▶ **EXERCISE AIM**
Pick out and copy every line below that has the word "Monte".
======== SUPPLIED DATA
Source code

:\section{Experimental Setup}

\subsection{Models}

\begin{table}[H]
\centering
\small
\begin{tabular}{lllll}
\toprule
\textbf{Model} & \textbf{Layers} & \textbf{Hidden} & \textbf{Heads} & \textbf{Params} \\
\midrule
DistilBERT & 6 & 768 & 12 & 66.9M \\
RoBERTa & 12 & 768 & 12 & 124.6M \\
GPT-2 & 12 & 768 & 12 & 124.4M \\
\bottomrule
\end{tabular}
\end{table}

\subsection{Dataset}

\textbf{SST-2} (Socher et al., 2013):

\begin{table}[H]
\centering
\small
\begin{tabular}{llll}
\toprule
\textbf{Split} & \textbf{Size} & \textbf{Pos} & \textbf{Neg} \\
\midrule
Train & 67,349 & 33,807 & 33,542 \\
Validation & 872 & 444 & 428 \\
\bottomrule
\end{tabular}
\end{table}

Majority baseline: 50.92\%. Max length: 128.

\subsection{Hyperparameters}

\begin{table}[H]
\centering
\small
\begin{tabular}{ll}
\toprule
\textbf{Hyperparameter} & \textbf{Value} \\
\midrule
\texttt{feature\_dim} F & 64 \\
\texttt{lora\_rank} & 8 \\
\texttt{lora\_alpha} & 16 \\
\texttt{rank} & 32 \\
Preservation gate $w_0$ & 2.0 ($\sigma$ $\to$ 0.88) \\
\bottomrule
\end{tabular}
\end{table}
================
======== SUPPLIED DATA
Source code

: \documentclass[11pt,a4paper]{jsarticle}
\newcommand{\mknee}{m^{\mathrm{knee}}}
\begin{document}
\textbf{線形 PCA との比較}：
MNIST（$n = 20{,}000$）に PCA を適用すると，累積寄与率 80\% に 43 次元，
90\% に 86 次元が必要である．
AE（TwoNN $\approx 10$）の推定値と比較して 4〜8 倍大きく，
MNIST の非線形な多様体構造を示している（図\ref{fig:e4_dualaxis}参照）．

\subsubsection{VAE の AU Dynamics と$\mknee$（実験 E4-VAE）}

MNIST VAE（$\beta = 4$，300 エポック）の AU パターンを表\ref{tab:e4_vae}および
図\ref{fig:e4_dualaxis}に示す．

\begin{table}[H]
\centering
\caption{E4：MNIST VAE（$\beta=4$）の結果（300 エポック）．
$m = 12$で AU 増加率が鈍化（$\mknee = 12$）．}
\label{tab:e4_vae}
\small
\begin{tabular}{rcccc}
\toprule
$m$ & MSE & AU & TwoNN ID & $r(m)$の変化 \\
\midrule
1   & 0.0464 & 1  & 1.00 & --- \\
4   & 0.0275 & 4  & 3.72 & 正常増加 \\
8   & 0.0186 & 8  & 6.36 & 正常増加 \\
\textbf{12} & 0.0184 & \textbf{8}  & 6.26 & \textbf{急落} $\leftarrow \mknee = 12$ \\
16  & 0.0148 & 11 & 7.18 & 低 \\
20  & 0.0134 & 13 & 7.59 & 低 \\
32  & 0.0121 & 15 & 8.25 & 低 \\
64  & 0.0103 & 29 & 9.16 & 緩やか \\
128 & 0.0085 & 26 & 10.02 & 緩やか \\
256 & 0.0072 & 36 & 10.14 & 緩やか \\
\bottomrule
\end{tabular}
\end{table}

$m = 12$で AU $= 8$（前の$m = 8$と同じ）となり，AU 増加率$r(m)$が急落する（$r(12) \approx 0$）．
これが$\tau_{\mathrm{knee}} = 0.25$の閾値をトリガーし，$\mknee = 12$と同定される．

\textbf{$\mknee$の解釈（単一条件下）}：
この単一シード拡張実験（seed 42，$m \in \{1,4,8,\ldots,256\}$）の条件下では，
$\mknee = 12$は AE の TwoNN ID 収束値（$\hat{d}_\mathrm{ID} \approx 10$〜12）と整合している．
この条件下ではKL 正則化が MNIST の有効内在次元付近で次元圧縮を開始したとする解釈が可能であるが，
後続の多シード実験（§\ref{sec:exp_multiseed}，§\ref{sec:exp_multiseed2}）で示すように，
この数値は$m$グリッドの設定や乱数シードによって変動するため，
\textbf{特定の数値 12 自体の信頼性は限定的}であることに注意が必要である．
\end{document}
================
======== SUPPLIED DATA
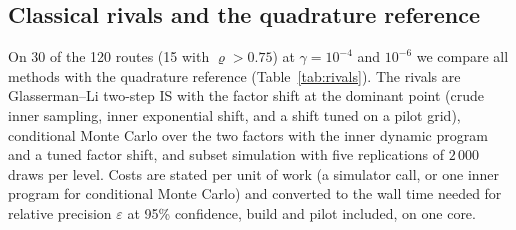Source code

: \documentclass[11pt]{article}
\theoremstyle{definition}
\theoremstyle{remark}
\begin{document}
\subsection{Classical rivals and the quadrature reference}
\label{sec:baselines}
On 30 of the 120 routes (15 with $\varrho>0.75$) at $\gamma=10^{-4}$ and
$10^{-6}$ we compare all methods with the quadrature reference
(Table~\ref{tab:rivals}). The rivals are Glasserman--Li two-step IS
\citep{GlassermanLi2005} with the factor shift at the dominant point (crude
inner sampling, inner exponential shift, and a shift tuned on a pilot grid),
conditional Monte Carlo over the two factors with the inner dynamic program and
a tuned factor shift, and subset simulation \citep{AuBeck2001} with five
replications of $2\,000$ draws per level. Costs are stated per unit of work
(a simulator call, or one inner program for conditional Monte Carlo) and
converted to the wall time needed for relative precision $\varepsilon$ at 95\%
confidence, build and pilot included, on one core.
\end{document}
================
▶ **REPLY TO THE TASK**
conditional Monte Carlo over the two factors with the inner dynamic program and
(a simulator call, or one inner program for conditional Monte Carlo) and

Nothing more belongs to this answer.